Caselette: grande emozione per il Mercante di Monologhi di Matthias Martelli

CASELETTE  – E’andato in scena venerdì 23 marzo il quarto e penultimo appuntamento con RassegnaT-Il Teatro è a Caselette.

Applausi e pubblico in piedi al termine de “Il Mercante di Monologhi”.

Il pubblico di Caselette non sapeva proprio cosa aspettarsi questa volta da RassegnaT-Il Teatro è a Caselette, il ciclo di spettacoli teatrali promosso dall’Associazione Messinscena e patrocinato dal Comune di Caselette.
Si conosceva il titolo, “Il Mercante di Monologhi”, si conosceva l’autore, Matthias Martelli, si conoscevano i protagonisti, Matthias Martelli, appunto, e Matteo Castellan, con la sua musica dal vivo, e qualcuno ne conosceva anche la fama: vincitore del Premio Alberto Sordi 2014, del Premio Fnas 2014 e del Premio Locomix 2015, solo per citare i più importanti.

D’altro canto, dopo il sold out di “Recital”, con Leonardo Manera e Claudia Penoni, le forti emozioni regalate da “Due di Cuori” e lo spettacolo “7 Rue du Bonheur Paris – La Casa delle Donne”, dei Messinscena che hanno giocato in casa, continuare a stupire non era facile. Invece, lui, Matthias Martelli è salito sul palco, col suo carretto carico di monologhi e costumi e quel suo volto, capace di saltare da un personaggio all’altro solo “indossando” un’espressione diversa.

Il pubblico gli ha dato fiducia, osservando tutta la sua “merce” fatta di monologhi. Monologhi satirici, comici, attuali, toccanti e anche coinvolgenti ma sempre accompagnati dalla musica dal vivo di Matteo Castellan.
Dall’intellettuale, che spiega l’antropologia con termini di dubbia attendibilità, al prete che celebra l’ “IMESSA”, fino ad un goffo poeta che interpreta le proprie poesie con voce roca ed incontenibile trasporto, passando per la carrellata di micro personaggi, in cui, solo cambiando il modo di indossare uno scampolo di pezza, Matthias si trasforma in chi vuole, in un secondo.

I monologhi di Matthias Martelli non sono come semplici frasi recitate allo specchio: essi si proiettano verso il pubblico in sala, adattandosi e trasformandosi in base alla risposta che trovano. “I monologhi di Matthias”

Spiega Francesca Rolle, addetta stampa dell’Associazione Messinscena, “Sono come cerchi che, però, non tornano mai a chiudersi nel punto da cui sono partiti, perché cambiano traiettoria in base alla superficie su cui corrono e, quella superficie è la platea.

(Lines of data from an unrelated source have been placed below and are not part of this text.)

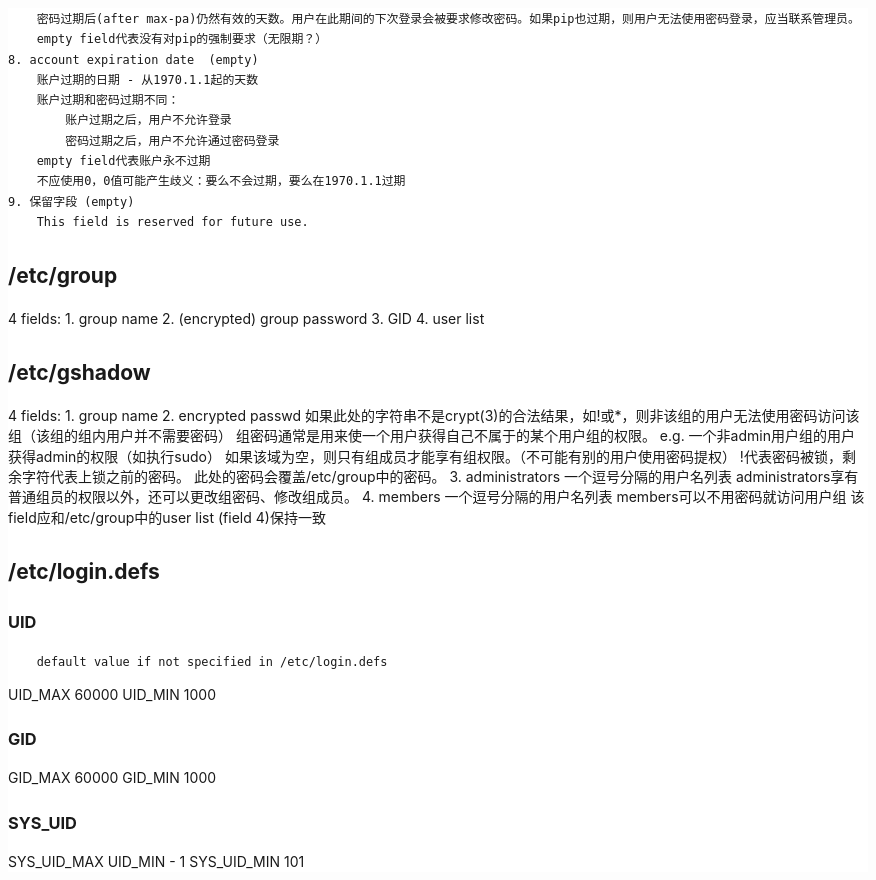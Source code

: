 		密码过期后(after max-pa)仍然有效的天数。用户在此期间的下次登录会被要求修改密码。如果pip也过期，则用户无法使用密码登录，应当联系管理员。
		empty field代表没有对pip的强制要求（无限期？）
	8. account expiration date	(empty)
		账户过期的日期 - 从1970.1.1起的天数
		账户过期和密码过期不同：
			账户过期之后，用户不允许登录
			密码过期之后，用户不允许通过密码登录
		empty field代表账户永不过期
		不应使用0，0值可能产生歧义：要么不会过期，要么在1970.1.1过期
	9. 保留字段	(empty)
		This field is reserved for future use.

/etc/group
-----------------
4 fields:
	1. group name
	2. (encrypted) group password
	3. GID
	4. user list

/etc/gshadow
---------------------
4 fields:
	1. group name
	2. encrypted passwd
		如果此处的字符串不是crypt(3)的合法结果，如!或*，则非该组的用户无法使用密码访问该组（该组的组内用户并不需要密码）
		组密码通常是用来使一个用户获得自己不属于的某个用户组的权限。
			e.g. 一个非admin用户组的用户获得admin的权限（如执行sudo）
		如果该域为空，则只有组成员才能享有组权限。（不可能有别的用户使用密码提权）
		!代表密码被锁，剩余字符代表上锁之前的密码。
		此处的密码会覆盖/etc/group中的密码。
	3. administrators
		一个逗号分隔的用户名列表
		administrators享有普通组员的权限以外，还可以更改组密码、修改组成员。
	4. members
		一个逗号分隔的用户名列表
		members可以不用密码就访问用户组
		该field应和/etc/group中的user list (field 4)保持一致


/etc/login.defs
----------------------
### UID
		default value if not specified in /etc/login.defs
UID_MAX		60000
UID_MIN		1000

### GID
GID_MAX		60000
GID_MIN		1000

### SYS_UID
SYS_UID_MAX	UID_MIN - 1
SYS_UID_MIN	101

La platea, sì ma anche di più, perché Matthias Martelli ed i suoi personaggi vivono anche oltre il palco, oltre il pubblico, come quando uno dei personaggi, durante un monologo corre giù dal palcoscenico, starnazzando a gran voce, esce dal teatro ed il pubblico continua a sentire deciso il suo vociare in strada!

Tra le tantissime risate, non sono mancati momenti di riflessione, come l’esortazione alla lentezza e al vivere con profondità ogni momento della propria vita.

Al termine della performance, il pubblico, come ormai è abituato a fare dopo gli spettacoli di RassegnaT, ha potuto fare qualche domanda agli artisti.

Sono rimasto stupito” Ammette Matthias Martelli “di trovarmi di fronte ad un pubblico così numeroso, attento e partecipe, considerando la piccola realtà in cui siamo”.

D’altra parte, come afferma lui stesso in uno dei suoi monologhi, “Andare lento significa essere di provincia senza disperare” e così fa il pubblico di Caselette per il quale vivere in provincia è considerato un privilegio se artisti del calibro di Matthias continuano a portarvi la propria arte.